TASK STATEMENT
Across the records, count every line that includes "monitoring" and give the number by itself.

━━━━━ SUPPLIED RECORDS ━━━━━

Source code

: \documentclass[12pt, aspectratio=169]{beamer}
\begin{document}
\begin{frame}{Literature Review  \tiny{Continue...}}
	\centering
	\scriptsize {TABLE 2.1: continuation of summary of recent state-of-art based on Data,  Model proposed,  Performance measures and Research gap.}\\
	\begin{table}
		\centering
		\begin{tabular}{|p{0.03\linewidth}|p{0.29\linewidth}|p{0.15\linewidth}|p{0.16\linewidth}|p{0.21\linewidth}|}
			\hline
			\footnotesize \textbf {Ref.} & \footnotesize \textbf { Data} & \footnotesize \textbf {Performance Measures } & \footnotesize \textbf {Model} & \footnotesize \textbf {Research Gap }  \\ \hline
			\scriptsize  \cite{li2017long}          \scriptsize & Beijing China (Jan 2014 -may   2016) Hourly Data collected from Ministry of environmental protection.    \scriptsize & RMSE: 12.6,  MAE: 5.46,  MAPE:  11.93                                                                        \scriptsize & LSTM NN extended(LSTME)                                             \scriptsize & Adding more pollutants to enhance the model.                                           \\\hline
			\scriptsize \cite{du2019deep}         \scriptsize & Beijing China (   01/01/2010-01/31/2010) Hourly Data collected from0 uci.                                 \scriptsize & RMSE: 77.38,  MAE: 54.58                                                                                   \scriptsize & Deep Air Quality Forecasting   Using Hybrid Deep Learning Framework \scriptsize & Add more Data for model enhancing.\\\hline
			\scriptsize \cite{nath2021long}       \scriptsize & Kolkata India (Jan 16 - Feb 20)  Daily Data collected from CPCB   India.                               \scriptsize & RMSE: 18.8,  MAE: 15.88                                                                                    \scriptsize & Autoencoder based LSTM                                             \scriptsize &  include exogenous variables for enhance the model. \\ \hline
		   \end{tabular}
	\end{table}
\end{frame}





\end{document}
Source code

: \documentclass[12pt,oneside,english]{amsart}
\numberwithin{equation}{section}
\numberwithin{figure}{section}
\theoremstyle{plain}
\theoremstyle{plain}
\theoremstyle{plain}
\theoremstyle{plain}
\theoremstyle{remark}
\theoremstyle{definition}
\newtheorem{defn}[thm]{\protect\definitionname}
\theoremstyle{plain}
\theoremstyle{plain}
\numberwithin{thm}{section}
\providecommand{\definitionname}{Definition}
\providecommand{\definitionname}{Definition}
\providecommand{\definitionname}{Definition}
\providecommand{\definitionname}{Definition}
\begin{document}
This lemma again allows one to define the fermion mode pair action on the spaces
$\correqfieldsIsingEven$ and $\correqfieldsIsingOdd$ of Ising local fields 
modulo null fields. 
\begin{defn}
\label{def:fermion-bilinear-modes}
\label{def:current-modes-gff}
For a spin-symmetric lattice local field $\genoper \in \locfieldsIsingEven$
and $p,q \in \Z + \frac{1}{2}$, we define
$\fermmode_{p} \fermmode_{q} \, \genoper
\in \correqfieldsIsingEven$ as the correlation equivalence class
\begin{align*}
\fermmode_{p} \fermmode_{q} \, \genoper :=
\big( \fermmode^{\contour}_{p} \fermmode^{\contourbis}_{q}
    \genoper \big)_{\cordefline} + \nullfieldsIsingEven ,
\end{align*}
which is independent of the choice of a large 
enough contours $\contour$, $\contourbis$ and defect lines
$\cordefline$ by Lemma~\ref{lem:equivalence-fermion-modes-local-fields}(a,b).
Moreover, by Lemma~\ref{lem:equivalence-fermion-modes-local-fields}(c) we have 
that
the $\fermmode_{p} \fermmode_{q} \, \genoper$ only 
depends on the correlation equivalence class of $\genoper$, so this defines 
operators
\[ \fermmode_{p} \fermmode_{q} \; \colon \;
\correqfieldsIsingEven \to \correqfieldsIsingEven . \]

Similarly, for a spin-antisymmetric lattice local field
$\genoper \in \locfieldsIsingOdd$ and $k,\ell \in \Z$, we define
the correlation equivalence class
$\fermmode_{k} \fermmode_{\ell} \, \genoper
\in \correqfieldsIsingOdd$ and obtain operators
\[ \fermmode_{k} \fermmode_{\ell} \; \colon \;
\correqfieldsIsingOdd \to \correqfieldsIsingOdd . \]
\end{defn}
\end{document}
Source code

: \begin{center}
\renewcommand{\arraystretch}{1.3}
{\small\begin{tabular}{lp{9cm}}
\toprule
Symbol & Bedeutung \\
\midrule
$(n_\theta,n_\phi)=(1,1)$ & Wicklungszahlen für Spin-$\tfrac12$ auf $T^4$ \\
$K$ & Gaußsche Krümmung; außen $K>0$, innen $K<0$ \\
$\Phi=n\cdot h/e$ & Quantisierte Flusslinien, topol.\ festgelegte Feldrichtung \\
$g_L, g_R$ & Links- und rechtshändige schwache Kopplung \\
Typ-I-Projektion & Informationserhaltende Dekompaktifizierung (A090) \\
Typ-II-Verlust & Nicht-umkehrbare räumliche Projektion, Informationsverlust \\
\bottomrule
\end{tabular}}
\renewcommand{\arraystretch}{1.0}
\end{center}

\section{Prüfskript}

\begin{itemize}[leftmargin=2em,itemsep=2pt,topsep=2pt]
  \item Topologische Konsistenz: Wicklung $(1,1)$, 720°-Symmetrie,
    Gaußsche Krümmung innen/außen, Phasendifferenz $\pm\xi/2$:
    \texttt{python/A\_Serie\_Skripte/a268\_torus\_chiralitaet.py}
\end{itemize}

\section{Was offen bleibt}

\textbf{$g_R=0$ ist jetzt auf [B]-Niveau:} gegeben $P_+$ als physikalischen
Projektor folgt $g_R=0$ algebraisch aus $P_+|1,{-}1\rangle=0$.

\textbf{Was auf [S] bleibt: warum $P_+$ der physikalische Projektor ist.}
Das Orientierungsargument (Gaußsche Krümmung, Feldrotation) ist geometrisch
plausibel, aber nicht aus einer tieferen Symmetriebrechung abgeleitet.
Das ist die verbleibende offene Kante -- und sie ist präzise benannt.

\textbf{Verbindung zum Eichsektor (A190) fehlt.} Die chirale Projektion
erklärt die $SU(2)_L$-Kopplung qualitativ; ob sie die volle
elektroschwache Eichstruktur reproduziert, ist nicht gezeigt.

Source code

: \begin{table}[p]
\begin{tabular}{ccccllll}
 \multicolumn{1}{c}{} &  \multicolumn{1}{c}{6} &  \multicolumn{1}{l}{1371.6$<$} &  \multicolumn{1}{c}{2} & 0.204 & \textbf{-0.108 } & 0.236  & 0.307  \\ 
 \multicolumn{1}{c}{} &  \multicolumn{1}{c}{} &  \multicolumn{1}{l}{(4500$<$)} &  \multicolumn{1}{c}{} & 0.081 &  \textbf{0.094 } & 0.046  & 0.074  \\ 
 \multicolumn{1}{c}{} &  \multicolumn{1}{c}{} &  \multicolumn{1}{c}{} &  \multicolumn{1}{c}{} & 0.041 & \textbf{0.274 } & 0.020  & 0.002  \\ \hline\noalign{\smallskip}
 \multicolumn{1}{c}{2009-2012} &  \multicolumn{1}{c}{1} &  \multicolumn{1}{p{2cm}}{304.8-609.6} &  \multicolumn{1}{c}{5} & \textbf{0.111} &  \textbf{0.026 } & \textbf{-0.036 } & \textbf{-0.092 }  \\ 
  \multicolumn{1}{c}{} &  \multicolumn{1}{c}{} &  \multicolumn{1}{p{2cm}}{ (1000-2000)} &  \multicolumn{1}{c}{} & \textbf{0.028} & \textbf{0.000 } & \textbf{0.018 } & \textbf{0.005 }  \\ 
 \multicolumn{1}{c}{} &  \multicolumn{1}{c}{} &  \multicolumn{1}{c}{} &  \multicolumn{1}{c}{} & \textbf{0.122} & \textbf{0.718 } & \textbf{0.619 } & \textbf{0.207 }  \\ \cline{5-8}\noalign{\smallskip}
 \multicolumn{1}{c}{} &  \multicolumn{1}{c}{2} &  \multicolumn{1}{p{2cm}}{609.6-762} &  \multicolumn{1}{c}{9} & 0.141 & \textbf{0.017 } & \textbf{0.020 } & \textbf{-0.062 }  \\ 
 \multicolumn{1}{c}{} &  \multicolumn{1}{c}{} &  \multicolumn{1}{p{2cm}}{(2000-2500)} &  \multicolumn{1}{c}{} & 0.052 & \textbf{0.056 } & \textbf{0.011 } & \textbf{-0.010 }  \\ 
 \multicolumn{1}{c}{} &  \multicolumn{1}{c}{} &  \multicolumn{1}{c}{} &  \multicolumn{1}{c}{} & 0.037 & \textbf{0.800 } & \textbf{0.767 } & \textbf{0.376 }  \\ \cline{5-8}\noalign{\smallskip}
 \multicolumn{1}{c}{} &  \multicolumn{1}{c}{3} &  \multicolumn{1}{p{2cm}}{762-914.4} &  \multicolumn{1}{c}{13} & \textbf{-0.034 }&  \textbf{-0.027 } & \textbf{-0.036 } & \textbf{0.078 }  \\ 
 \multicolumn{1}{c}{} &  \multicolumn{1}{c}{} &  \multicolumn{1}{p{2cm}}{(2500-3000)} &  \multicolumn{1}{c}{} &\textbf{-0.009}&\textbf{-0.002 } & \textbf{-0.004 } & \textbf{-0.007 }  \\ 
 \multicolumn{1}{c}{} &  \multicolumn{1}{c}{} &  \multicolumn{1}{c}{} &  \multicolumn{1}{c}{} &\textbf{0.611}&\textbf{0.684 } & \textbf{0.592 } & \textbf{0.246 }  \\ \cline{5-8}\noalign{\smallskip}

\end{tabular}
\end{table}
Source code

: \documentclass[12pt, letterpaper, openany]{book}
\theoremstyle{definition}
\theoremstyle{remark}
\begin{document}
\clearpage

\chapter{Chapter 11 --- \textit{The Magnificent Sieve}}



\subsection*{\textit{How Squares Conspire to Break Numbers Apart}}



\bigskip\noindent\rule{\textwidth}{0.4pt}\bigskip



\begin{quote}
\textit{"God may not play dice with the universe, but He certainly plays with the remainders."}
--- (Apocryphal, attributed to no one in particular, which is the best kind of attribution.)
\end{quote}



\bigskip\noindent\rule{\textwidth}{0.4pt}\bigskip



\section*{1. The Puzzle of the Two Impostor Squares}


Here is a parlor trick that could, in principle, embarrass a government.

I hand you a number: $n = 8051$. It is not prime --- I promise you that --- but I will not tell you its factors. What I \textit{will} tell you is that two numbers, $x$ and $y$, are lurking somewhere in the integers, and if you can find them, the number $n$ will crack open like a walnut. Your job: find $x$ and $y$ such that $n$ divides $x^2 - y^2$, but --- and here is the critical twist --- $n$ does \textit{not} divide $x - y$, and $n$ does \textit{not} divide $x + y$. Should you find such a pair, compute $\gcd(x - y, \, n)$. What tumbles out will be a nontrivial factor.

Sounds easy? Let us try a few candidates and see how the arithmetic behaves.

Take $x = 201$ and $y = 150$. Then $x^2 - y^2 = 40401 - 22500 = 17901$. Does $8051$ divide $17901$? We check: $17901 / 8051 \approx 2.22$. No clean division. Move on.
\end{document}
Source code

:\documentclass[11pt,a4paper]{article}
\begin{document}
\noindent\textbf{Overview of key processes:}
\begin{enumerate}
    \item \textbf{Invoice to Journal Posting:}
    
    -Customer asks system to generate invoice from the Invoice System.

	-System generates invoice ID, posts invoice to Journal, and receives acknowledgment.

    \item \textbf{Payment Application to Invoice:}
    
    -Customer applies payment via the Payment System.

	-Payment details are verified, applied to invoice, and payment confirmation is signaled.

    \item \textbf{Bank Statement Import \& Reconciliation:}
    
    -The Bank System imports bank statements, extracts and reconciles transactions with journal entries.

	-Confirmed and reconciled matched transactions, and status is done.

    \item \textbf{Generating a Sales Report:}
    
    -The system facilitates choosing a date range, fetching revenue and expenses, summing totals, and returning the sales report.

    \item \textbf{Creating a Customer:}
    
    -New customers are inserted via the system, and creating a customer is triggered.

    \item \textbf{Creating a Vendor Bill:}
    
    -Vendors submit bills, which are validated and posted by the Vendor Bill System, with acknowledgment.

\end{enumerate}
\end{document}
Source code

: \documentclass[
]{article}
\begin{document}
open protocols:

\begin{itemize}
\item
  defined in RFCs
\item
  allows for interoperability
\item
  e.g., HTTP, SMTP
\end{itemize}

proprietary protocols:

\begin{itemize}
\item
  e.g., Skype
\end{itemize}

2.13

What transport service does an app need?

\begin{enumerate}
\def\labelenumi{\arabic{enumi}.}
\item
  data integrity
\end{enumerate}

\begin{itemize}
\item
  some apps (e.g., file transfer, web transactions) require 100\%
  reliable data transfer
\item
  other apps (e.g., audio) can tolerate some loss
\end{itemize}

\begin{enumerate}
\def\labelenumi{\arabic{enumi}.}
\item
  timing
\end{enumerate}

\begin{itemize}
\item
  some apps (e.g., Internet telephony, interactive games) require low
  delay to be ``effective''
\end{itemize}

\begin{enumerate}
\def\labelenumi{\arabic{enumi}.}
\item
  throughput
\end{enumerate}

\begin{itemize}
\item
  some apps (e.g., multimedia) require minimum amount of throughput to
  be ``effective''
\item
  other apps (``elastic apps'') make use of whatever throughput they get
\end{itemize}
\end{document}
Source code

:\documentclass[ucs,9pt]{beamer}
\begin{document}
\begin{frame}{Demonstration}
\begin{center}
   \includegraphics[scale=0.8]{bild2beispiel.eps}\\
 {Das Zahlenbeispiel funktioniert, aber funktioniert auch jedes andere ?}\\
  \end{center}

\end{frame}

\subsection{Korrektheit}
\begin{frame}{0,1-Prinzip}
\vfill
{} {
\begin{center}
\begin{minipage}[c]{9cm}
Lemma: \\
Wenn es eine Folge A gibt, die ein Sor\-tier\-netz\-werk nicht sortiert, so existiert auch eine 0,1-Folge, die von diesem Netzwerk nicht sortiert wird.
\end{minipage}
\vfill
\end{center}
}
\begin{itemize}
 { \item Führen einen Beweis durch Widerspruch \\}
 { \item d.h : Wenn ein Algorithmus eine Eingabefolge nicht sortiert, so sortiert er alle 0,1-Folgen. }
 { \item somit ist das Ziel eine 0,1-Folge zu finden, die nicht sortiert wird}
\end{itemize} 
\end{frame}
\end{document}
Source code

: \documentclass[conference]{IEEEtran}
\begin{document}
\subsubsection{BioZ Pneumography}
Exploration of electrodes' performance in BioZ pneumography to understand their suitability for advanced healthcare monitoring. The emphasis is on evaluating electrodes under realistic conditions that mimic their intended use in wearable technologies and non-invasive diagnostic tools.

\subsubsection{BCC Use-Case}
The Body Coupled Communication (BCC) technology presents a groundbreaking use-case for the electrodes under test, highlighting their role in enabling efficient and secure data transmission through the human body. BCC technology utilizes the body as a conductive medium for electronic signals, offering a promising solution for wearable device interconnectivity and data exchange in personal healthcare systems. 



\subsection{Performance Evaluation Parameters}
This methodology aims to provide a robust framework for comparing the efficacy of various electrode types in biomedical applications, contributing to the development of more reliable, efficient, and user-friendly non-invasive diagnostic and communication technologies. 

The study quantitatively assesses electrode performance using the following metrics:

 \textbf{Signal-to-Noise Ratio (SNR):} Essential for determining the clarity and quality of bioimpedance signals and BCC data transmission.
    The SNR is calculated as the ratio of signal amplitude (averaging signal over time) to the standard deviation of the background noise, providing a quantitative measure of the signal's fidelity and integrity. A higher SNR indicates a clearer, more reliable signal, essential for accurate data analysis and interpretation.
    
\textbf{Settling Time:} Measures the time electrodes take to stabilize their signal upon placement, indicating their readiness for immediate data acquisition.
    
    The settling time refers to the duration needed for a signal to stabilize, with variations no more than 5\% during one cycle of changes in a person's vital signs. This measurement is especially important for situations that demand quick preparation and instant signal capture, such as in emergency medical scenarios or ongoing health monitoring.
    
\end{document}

━━━━━

SOLVED PROBLEM
2